Waar zou die blonde Adonis zijn gebleven?

W

Tussen het vakkenvullen en kuisen door van mijn snoepwinkeltje destijds, zag ik voor mijn étalage een gigantische motor afremmen. De man parkeerde het ding voor mijn winkel op de wat krappe stoep, stapte binnen en deed zijn helm af en bestelde een half pond drop.

Mijn ogen waren toen nog iets beter en vandaar dat ze aangenaam verrast waren door zijn prettige uitstraling. We maakten wat grapjes heen en weer, over snoepjes natuurlijk en hoe leuk het wel niet was om een snoepwinkel te runnen. En mijn spontaniteit noopte hem zelfs een kop warme koffie aan te bieden, daar achterin het kleine keukentje achter de winkel. Zijn naam was Marc.

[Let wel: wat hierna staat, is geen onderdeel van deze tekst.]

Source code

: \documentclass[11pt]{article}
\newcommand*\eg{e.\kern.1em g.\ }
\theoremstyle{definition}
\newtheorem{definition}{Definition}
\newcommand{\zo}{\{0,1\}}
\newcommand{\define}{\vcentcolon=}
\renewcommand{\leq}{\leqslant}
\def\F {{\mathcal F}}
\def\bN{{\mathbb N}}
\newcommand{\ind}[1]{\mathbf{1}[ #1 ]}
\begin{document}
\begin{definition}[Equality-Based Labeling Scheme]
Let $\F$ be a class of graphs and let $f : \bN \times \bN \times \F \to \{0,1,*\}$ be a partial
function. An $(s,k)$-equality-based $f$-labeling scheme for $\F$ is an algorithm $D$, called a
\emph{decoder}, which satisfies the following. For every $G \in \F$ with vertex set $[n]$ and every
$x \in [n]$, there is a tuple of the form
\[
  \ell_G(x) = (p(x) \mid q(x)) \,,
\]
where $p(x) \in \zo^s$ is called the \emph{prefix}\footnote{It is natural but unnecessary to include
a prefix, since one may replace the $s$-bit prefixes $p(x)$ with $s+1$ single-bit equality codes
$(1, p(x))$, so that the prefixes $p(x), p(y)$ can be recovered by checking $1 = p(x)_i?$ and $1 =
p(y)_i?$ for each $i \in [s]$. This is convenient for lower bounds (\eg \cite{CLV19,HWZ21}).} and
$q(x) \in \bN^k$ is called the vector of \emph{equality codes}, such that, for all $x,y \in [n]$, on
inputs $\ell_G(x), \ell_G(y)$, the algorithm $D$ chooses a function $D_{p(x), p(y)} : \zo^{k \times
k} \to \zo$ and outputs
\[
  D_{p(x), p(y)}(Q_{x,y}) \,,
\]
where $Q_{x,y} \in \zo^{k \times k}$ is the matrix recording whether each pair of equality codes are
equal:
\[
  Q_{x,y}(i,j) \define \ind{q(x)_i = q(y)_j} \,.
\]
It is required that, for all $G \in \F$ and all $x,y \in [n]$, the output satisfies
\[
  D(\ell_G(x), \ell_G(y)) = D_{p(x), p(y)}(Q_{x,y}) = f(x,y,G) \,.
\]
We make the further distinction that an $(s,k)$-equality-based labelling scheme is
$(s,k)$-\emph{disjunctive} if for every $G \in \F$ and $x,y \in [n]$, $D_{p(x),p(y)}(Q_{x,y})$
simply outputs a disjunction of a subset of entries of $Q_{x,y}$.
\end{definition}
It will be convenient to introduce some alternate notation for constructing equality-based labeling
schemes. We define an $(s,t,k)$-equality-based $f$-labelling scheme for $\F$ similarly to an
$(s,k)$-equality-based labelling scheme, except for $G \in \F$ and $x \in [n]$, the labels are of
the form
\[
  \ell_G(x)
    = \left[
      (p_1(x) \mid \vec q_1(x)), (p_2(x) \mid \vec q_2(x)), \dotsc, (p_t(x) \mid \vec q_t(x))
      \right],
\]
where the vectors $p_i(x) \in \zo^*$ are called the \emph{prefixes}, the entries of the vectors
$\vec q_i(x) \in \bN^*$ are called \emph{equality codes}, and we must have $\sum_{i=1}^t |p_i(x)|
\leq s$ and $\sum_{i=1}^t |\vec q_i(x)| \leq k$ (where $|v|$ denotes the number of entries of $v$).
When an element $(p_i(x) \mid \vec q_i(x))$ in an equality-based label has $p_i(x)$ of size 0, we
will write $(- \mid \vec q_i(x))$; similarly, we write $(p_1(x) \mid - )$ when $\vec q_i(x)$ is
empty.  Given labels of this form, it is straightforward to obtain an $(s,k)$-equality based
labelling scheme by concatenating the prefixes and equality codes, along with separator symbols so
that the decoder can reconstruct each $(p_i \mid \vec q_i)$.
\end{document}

We klikten buitengewoon goed. Hij studeerde nog. In het Haarlemse en vraag me niet wat die studie behelsde. Maar top of the bill, was die reusachtige motorfiets daarbuiten natuurlijk, en ik vertelde hem dat ik vaak ritjes maakte met mijn broer die ook een motor had. Dat laatste was een pertinente leugen, want mijn broer nam liefst iedereen op sleeptouw, behalve zijn idolate zuslief.

Zo kwam het dat ik binnen een dag reeds achterop Adonis’ motorfiets mocht klauteren. En we een zalige rit maakten naar Zandvoort en IJmuiden. Gevolgd door warme chocolademelk met slagroom. We werden alras vriendjes. Al geloof ik dat we daar allebei wat verlegen onder waren. Ja, we klikten goed. Maar ‘verkering’, daar waagden we ons allebei toch maar niet aan. Nog niet. Hij was meer het type dat je grondig wilde leren kennen, leek wel.

Het zal ongetwijfeld ook niet geholpen hebben, dat ik nog een ‘andere’ vriend had, die vaak langskwam. ‘Toevallig’ ook altijd als Marc net binnenstapte. De situatie werd daardoor wel eens ongemakkelijk, want wat ik ook deed, die ‘andere’ vriend snapte mijn hints om spontaan te verdwijnen maar niet.

Net op het moment dat ik Marc wilde voorstellen samen iets meer te ondernemen, bijvoorbeeld in de vorm van danslessen nemen, nam hij de kuierlatten tijdens weer zo’n ongemakkelijk moment met die ‘andere’ vriend. Hij keerde nooit meer terug. Tot mijn grote spijt. Maar destijds dacht ik al, ‘graag of niet’, waardoor ik hem nooit meer gebeld heb. Of anderszins contact heb gezocht.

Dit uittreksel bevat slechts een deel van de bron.